What is Hadoop?
A brief introduction to the open source big data software library
The big data systems in use today started life in Google’s laboratories. In 2003, Ghemawat et al. published a Google File System paper (2003), and this inspired two Google employees, Doug Cutting and Mike Cafarella, to start a project. Google then published another paper called ‘MapReduce: Simplified Data Processing on Large Clusters’ (Dean, 2008). Initially, the project was named Apache Nutch, but in January 2006, they renamed the project Hadoop (named after a toy elephant that one of the founder’s children played with at the time).
The Hadoop project initially comprised 5,000 lines of code that made up the HDFS (filesystem) and 6,000 lines were for the MapReduce algorithm. Together, these two pieces of software allowed for the management of extensive data collections physically on multiple disks and other media, and large-scale processing of data.
In April 2006, Google released version 0.1.0 of Hadoop as open-source software. It meant anyone could take this code and use it on their projects. In the same way the software that allowed the Internet to flourish (HTTP, Apache web server, PHP, etc.), Hadoop gave the world open access to robust and scalable software for big data analysis. Since those early years, Hadoop’s developers have improved the code significantly, and today it is an extensive suite of powerful tools. The base Hadoop framework has the following modules:
Hadoop Common is the core libraries and utilities required by all the Hadoop applications.
Hadoop Distributed File System (HDFS) is the file system that provides storage and also makes a massive amount of bandwidth available for data processing.
Hadoop YARN is the part of the system that manages resources in clusters and that makes them available for user applications running on Hadoop. Finally,
Hadoop MapReduce is the Hadoop implementation of the algorithm that performs data processing.
Hadoop is written in Java (and some C) but many people use other languages to do data analyses. Python is popular because it has excellent libraries targeted explicitly at data scientists (such as Pandas, NumPy, SciPy, MatPlotLib). Most data scientists are doing big data analysis using Spark on top of Hadoop. Spark is an analytics engine written in Scala (which can also be programed in Java and Python), and is the evolution of MapReduce (see https://spark.apache.org). The skills required for managing a Hadoop cluster are not just programming related. Knowledge of operating systems, scripting, hardware and security are all necessary when dealing with big data systems. Also, being able to connect to application programming interface (APIs) in order to deal with streaming data allows real-time analyzes. Data scientists have skills from all these areas and have to spend a lot of their time cleaning and preparing data besides planning the algorithms for data analyzes.

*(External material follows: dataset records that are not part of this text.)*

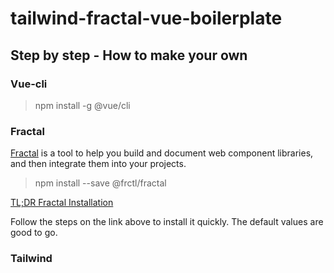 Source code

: # tailwind-fractal-vue-boilerplate

## Step by step - How to make your own


### Vue-cli

> npm install -g @vue/cli

### Fractal

[Fractal](https://fractal.build/guide/installation.html#installing-fractal-in-your-project) is a tool to help you build and document web component libraries, and then integrate them into your projects.

> npm install --save @frctl/fractal

[TL;DR Fractal Installation](https://fractal.build/guide/getting-started.html#the-tl-dr-method)

Follow the steps on the link above to install it quickly. The default values are good to go.




### Tailwind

Hadoop is a powerful software that has made big data accessible to everyone. The Apache Software Foundation manage the project. It is the world’s largest software foundation and this has meant that Hadoop has evolved into one of the most powerful suites of software on the planet. There will be more features and software packages, and this will ensure that the tools for data science will evolve and become even more important for the evolving world of data science.